Description of key studies - Animal Studies - (BPA) in foodstuffs – Reproductive and Developmental Toxicity
In this guide
In this guideDescription of key studies
Clarity study
235. The Clarity study was a 2 year study NTP based study in which NCTR Sprague-Dawley rats were given doses of BPA (0, 2.5, 25, 250, 2,500,and 25,000 μg/kg body weight (bw)/day) by gavage in a 0.3% carboxymethylcellulose vehicle (Camacho et al, 2019). The rats were dosed from gestation day (GD) 6 through to the start of parturition and then the pups were dosed directly from the day after birth until either postnatal day 21 (the stop-dose arm) or continuously until termination at one (interim sacrifice) or two years. The stop-dose arm was included to assess the potential for any BPA effects that were due to developmental exposure. BPA was not detected in bedding extracts, cage leachates or drinking water.
Vigezzi et al., 2015
236. In the rat study by Vigezzi et al (2015) the dams were given 0.5 or 50 µg/kg bw BPA per day in drinking water from GD9–PND21; a Wistar derived strain was used. The F1 females were necropsied on PND90 and 360. The aim of the study was to assess the effect of long term BPA exposure on the uterus and the uterine response to oestrogen replacement therapy (this phase of the experiment started 1 year after BPA treatment). The group size was between 10-16. No changes in squamous metaplasia and luminal epithelial anomalies were observed. At necropsy on PND360 an increase in glands with cellular anomalies was observed in the 50 µg/kg bw per day; on PND90 but no effects were seen in the 50 µg/kg bw per day group or at both times of necropsy in the lower dose group.
Santamaria et al., 2016
237. In the study by Santamaria et al., 2016, 10-12 F0 dams/group of a Wistar derived strain and their female offspring were given 0.5 μg and 50 μg/kg bw per day (via drinking water) from GD9–PND21. The numbers are not given in the paper but from the figure, mean ovary weight appears to be around 50 mg in the controls and 40 mg in the treated groups, with no clear trend but a greater spread of data in the higher dose.
Hu et al., 2018
238. The aim of the study by Hu et al., (2018) was to investigate primary ovarian insufficiency, this the premature exhaustion of primordial follicles in the follicle pool, which is caused by the excessive premature activation of primordial follicles after birth. The authors state that BPA exposure promotes the transition of primordial follicles to primary follicles, thus the number of primordial follicles in the primordial follicle pool decreases significantly. However, the molecular mechanisms underlying abnormal follicle activation are poorly understood. The study aimed to investigate the role of the Phosphatase and tensin homologue (PTEN) signal system which is a negative regulator of follicle activation. This study was judged to be Tier 2.

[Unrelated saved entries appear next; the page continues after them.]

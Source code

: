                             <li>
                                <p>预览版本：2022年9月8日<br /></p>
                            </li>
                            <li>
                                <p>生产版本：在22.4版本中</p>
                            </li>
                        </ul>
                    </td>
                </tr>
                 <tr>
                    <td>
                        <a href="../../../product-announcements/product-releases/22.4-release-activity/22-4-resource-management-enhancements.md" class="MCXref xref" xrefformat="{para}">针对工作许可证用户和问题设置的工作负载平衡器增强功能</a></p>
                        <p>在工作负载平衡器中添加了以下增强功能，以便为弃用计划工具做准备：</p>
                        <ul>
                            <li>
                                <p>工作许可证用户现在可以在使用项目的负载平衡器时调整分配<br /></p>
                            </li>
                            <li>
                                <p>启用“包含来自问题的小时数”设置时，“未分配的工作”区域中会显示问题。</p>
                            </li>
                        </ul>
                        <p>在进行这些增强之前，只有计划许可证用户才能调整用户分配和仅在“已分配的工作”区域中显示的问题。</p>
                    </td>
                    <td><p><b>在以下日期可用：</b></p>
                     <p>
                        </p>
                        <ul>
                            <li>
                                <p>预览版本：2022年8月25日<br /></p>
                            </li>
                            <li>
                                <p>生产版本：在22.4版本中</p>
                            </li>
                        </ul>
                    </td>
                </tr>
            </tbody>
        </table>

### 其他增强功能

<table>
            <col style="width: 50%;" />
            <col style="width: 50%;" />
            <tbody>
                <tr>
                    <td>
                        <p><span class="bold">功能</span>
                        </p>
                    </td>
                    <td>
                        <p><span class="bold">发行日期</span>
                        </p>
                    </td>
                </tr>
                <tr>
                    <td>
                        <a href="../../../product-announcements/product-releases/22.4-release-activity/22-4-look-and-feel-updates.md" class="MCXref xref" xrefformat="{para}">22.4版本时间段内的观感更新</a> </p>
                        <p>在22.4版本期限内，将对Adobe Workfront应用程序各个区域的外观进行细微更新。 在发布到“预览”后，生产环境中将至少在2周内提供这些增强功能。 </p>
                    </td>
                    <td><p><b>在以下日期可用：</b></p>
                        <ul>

239. Groups of 13 6 week old female mice were treated with oral doses of 0, 1, 10, 100, 1000 or 10,000 µg BPA/kg bw/day in corn oil with 0.1% DMSO for 28 days. The mice were killed in the oestrous cycle as determined by vaginal lavage and the ovaries collected. Ovaries from one side were used for serial section and hematoxylin and eosin (H&E) staining to evaluate the follicles, while ovaries from the other side were used for fluorescence immunocytochemistry, reverse transcription-polymerase chain reaction (RT-PCR), and Western blotting to observe the expression of PTEN. There were no significant differences in body weight between the two groups.

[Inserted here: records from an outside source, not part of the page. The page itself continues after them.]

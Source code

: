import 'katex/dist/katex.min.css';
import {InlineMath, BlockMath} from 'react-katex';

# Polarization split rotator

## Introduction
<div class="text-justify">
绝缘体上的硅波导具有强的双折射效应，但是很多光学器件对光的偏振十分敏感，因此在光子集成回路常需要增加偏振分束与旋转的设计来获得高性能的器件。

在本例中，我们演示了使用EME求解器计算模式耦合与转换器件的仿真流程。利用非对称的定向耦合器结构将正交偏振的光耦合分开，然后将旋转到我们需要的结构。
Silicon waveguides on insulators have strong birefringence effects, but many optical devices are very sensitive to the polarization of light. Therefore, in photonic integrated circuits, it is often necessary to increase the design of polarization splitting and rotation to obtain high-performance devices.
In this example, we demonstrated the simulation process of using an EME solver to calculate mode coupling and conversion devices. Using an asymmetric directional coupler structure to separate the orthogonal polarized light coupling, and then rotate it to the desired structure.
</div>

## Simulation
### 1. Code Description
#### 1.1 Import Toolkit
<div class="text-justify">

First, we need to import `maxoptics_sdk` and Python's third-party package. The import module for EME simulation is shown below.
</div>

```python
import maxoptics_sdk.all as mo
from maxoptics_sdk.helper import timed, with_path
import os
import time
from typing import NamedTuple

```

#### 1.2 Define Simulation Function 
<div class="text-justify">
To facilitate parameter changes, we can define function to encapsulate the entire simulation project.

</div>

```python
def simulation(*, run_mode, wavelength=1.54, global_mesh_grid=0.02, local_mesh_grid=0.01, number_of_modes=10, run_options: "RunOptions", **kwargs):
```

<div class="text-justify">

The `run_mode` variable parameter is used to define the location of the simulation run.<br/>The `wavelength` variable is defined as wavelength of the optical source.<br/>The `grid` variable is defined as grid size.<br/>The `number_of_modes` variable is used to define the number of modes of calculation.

240. The hu of primordial follicles to primary follicles and the ratios of primordial follicles to total follicles in animals administered were significantly lower than in the control group, with a significant dose–response relationship being apparent. This is shown in the figure below, taken from the original paper. It was suggested that this indicated BPA promoted the premature activation of primordial follicles. Numerical results are not provided.
241. The results are expressed as mean + Standard Error of the Mean (SEM). Different lower-case letters above the columns, such as a, b, c, d, and e, indicate P < 0.05, and if 2 columns have the same lower case letter, it indicates no statistical significance. It is not stated in the paper but this suggests that the lowest dose is not significantly different from the controls when analysed by ANOVA.
Moore-Ambriz et al., 2015
242. The aim of the study by Moore-Ambriz et al., 2015, was to investigate how BPA impaired ovulation, therefore the study evaluated whether BPA altered ovulation by affecting folliculogenesis, the number of corpora lutea or eggs shed to the oviduct, ovarian gonadotropin responsiveness, hormone levels, and oestrous cyclicity. Young adult (39 days old) female C57BL/6J mice were treated with corn oil (vehicle) or 50 μg/kg bw/day BPA (via pipette) for a period encompassing the first three reproductive cycles (12–15 days). The dose of 50 µg was selected as it was the US EPA’s safe exposure limit. Diethylstilbestrol (DES) was given as a positive control. The result on follicles are presented in Table 1, taken from the paper.
243. It was concluded that BPA exposure did not alter any parameters related to ovulation. This study was considered to be Tier 1.